■ **EXCERPTED DATA**
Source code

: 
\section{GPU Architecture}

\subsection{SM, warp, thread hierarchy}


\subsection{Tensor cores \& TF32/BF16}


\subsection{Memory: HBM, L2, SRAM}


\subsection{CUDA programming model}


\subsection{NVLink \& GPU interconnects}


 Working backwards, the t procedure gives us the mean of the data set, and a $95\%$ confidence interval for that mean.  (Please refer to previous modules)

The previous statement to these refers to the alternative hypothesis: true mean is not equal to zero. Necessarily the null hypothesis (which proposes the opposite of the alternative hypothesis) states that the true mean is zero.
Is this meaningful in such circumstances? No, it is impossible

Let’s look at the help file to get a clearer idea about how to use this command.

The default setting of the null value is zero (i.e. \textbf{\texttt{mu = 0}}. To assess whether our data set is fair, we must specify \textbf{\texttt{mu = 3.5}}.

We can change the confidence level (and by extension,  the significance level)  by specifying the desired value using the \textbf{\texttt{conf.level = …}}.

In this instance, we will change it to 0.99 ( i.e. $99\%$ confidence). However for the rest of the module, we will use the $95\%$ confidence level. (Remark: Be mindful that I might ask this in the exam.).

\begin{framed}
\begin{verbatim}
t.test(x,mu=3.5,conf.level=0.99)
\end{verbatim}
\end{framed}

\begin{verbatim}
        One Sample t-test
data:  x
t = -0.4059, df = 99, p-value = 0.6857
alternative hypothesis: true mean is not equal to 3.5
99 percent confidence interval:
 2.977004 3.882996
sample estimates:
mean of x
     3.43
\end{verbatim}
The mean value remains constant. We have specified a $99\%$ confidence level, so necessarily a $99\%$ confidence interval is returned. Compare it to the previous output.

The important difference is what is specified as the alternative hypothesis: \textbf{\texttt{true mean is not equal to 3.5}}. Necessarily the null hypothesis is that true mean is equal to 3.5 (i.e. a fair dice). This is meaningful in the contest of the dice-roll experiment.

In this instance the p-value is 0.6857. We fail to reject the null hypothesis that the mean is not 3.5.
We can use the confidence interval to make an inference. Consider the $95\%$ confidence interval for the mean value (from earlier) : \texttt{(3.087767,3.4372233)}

■ **PROMPT**
Lines with "meaningful" in the records above: copy every one of them.

■ **RESPONSE TO THE EXERCISE**
Is this meaningful in such circumstances? No, it is impossible
The important difference is what is specified as the alternative hypothesis: \textbf{\texttt{true mean is not equal to 3.5}}. Necessarily the null hypothesis is that true mean is equal to 3.5 (i.e. a fair dice). This is meaningful in the contest of the dice-roll experiment.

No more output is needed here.